When it comes to automated investing, there’s sometimes a bit of a misunderstanding out there. “Automated” doesn’t just mean an algorithm manages money and seeks to time the market. The automated piece is really more about the experience of getting invested and helping investors understand how and why their investment dollars are allocated.
Clients who are just getting started with Essential Portfolios fill out a questionnaire that asks for basic information about their age, why they want to invest, their comfort level with risk, and other questions. Potential clients are then guided to a model portfolio that aligns with their answers. If the client agrees to the recommended model portfolio, they deposit funds into the account and the money is invested.
On the back end of Essential Portfolios, there’s an investment team of knowledgeable humans at TD Ameritrade Investment Management who monitor the portfolios daily and may rebalance or make other incremental allocation shifts based on the market environment to maintain the core orientation.
For example, at the end of December, the investment team started to take a more defensive position for 2020 across all portfolios, in the wake of the strong market performance of 2019. There was also a lot of rebalancing and other tactical activity during the February and March selloff, which allowed the model portfolios to more fully participate in the recent rebound.
Engagement with clients is key to helping them navigate bouts of volatility, and it’s common for clients to reach out when market swings widen.
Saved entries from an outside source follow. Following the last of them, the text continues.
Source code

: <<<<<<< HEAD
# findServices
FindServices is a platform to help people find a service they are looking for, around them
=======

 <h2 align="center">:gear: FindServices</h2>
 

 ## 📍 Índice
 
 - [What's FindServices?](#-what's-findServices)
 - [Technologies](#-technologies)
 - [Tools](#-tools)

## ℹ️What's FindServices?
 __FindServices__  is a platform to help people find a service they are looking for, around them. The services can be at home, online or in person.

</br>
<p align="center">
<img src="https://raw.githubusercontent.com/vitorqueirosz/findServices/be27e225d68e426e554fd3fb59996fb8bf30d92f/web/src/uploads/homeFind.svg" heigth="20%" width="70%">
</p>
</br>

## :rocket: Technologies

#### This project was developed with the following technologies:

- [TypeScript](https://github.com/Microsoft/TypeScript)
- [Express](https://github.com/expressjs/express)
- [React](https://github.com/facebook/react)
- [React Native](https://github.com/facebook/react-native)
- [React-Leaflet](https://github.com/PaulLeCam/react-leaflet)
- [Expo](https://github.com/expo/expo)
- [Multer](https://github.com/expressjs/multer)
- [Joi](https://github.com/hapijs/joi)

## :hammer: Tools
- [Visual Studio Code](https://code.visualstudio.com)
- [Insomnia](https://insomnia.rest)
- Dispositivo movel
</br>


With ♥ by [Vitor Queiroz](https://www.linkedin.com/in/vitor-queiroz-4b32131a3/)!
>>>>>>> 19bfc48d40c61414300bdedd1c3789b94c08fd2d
TD Ameritrade Investment Management seeks to offer information in different formats, including thought-leadership pieces, quarterly videos, market recaps, and other information. The website is designed to give clients access to tools and resources that appeal to a client’s comfort level.
Investors can also pick up the phone and talk to a Portfolios Specialist. Although Essential Portfolios provides access to automated investing, it also incorporates a strong human element.
During bouts of market volatility, as we saw in February and March, we find that clients want to talk about their short-term performance. After all, watching markets swoon can create a visceral response. Even during these emotional times, it’s good to talk about the reasons you’re investing—often for a long-term goal. Opportunities can appear during selloffs, as historically, markets have tended to recover after significant downturns.
Looking back at the first-quarter selloff, automated investing helped investors stay the course to their long-term objectives.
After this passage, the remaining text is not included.